• [What is needed]: Type out the data again. Keep every line exactly the same.

Records from a collection:
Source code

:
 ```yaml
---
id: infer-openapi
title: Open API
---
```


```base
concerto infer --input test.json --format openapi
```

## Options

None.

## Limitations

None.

• [Response for this exercise]:
Source code

:
 ```yaml
---
id: infer-openapi
title: Open API
---
```


```base
concerto infer --input test.json --format openapi
```

## Options

None.

## Limitations

None.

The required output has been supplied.